Kirkus Reviews QR Code
WHO'S ON FIRST by  Kirkus Star

WHO'S ON FIRST

By

Pub Date: Feb. 15th, 1979
Publisher: Doubleday

Though not nearly as charmingly imagined as Stained Glass (1978), this third, least giddy case for CIA agent Blackford Oakes again manages to make an unlikely, winning spy diversion out of clean plotting, Buckley barbs, and even an inkling of serious moral dilemma. Blacky's 1957 assignment: to discreetly kidnap apolitical Soviet scientist Viktor Kapitsa in Paris and--with the help of Viktor's best friend, a defector (they were in Stalin-era gulag together)--find out how close the Russians are to putting a satellite in space.

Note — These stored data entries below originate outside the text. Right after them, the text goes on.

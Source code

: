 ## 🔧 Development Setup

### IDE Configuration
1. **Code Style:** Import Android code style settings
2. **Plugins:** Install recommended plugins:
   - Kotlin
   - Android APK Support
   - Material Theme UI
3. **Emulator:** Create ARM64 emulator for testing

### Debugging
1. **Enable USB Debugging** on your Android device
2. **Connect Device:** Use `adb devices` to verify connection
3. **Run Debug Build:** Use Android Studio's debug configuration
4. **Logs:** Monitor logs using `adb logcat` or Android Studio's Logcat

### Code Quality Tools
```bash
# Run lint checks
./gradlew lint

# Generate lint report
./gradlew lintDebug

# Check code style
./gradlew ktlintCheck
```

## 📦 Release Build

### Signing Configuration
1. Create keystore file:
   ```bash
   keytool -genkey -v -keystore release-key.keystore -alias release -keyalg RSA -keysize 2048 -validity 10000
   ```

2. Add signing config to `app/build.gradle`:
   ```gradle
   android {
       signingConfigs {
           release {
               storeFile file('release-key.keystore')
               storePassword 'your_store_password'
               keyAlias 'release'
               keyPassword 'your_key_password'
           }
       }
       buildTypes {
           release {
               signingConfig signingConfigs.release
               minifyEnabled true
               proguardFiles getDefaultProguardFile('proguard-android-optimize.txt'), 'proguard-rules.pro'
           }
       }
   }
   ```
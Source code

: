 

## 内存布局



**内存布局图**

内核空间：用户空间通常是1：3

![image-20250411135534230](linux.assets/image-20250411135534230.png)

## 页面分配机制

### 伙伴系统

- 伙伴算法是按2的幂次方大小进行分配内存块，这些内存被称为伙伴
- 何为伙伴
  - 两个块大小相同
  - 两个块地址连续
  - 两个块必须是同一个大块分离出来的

The gentle nabbing goes beautifully (Blacky impersonates a Paris cabby to abduct Viktor and his wife), but complications soon set in: some young, bitter veterans of the failed Hungary uprising are out to kill Blacky (they mistakenly believe he betrayed them); Viktor, happily married and ever-fearful since his prison years, is a less-than-enthusiastic traitor; and, though Blacky's operation has been disguised as an Algerian-rebel action, the Russians figure out that the kidnap is indeed a CIA scheme. So, when Viktor finally gives the CIA what it wants and returns to Russia (prepared to be a sometime spy for the U.S.), he is immediately grabbed by the KGB and slated for execution. Can he be saved? Only if Blacky (who feels thoroughly responsible) agrees to betray the U.S. and help Russia to be the first in space. A neat construct--and it's fleshed out with economy, leaving room for Buckley to digress both passionately (the Soviet-prison sequence is genuinely awful and moving) and comically (bitchy repartee between Allen Dulles and Dean Acheson, saucy repartee between Blacky and fianc‚e Sally). Buckley's most serious espionagerie yet, then, but still breezily sardonic enough to provide easy, provocative entertainment.